Экспериментатор остается верным принципу учителя: все проверять, всегда сомневаться, не верить, а знать. Успех рождает у него подозрение: действительно ли реакции кишечной петли на человеческую речь — условный рефлекс, а не что-нибудь иное? Он проверит это на опыте. Временные связи исчезают, если не подкреплять врожденные реакции, которым они служат сигналом. Лампа перестает вызывать слюну, если включение света ничего не приносит пищевому инстинкту. Ответы кишки у больного были ответом пищевого врожденного рефлекса, а речь ученого — условным раздражителем. Бесплодная сигнализация должна угасить эту временную связь. Сотрудник приступает к проверке. Он с видом заправского повара продолжает свои экскурсы в область гастрономии, обсуждает достоинства пищи с больным, но не кормит его. Аппарат регистрирует перемену, падает гребень кривой диаграммы, все ровней и ровней идет запись, петля кишки обретает покой.
Поиски закономерностей продолжались. На этот раз решался вопрос: влияет ли кора головного мозга — орган, формирующий мысль и знание, — на процессы усвоения пищи? Или эта интимная функция не образует временных связей? Предметом опытов сделали собаку, у которой оператор вывел наружу кишечную петлю. Один край ее прирастили к отверстию в животе, а другой — наглухо зашили. Получилось нечто вроде опрокинутой бутылки, торчащей горлышком наружу. Нервные и кровеносные регуляции были сохранены, отрезок жил общей жизнью кишечного тракта. Подобно желудочку Павлова, кишечник животного разделили на две неравные части: бóльшая служила организму, а меньшая — делу науки.

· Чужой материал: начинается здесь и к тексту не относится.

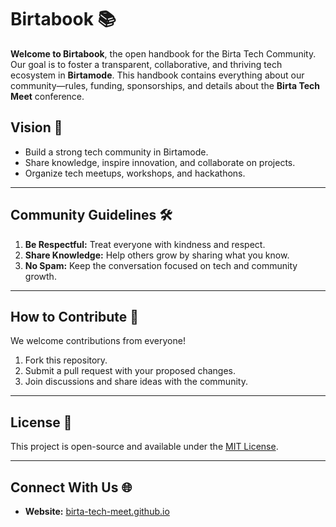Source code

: # Birtabook 📚  
**Welcome to Birtabook**, the open handbook for the Birta Tech Community. Our goal is to foster a transparent, collaborative, and thriving tech ecosystem in **Birtamode**. This handbook contains everything about our community—rules, funding, sponsorships, and details about the **Birta Tech Meet** conference.  

## Vision 🌱  
- Build a strong tech community in Birtamode.  
- Share knowledge, inspire innovation, and collaborate on projects.  
- Organize tech meetups, workshops, and hackathons.  

---

## Community Guidelines 🛠️  
1. **Be Respectful:** Treat everyone with kindness and respect.  
2. **Share Knowledge:** Help others grow by sharing what you know.  
3. **No Spam:** Keep the conversation focused on tech and community growth.  

---

## How to Contribute 🤝  
We welcome contributions from everyone!  
1. Fork this repository.  
2. Submit a pull request with your proposed changes.  
3. Join discussions and share ideas with the community.  

---

## License 📄  
This project is open-source and available under the [MIT License](LICENSE).  

---

## Connect With Us 🌐  
- **Website:** [birta-tech-meet.github.io](https://birta-tech-meet.github.io)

В трех длинных бюретках находится: разбавленный яд — сапонин; раствор сахара — глюкоза и вода. Экспериментатор вливает в отрезок кишки обильную дозу глюкозы. Проходит некоторое время, и в петле остается ее меньше половины: раствор ушел в кровь сквозь стенки кишки. Это в порядке вещей, таков нормальный процесс всасывания пищи в организме. Следующим этапом в отверстие кишки вводится яд сапонин. Он увеличивает проницаемость слизистой оболочки кишечника и ускоряет процесс всасывания пищи. Таково его свойство. Теперь раствор сахара в отрезке кишки будет уноситься мгновенно.
Опыты продолжают под стук метронома: вначале звучание аппарата, затем вливание в кишки сапонина, позже глюкозы. Так длится месяц, другой, проходит полгода. Однажды экспериментатор пускает метроном и не вливает в кишку сапонина. Теперь, казалось, глюкоза всосется не скоро, слизистая оболочка не обработана. Экспериментатор открывает отверстие кишки — ни капли раствора, глюкоза прошла через стенки в кровь. Их сделал проницаемыми стук метронома. Он подействовал так же, как разбавленный яд, — сапонин.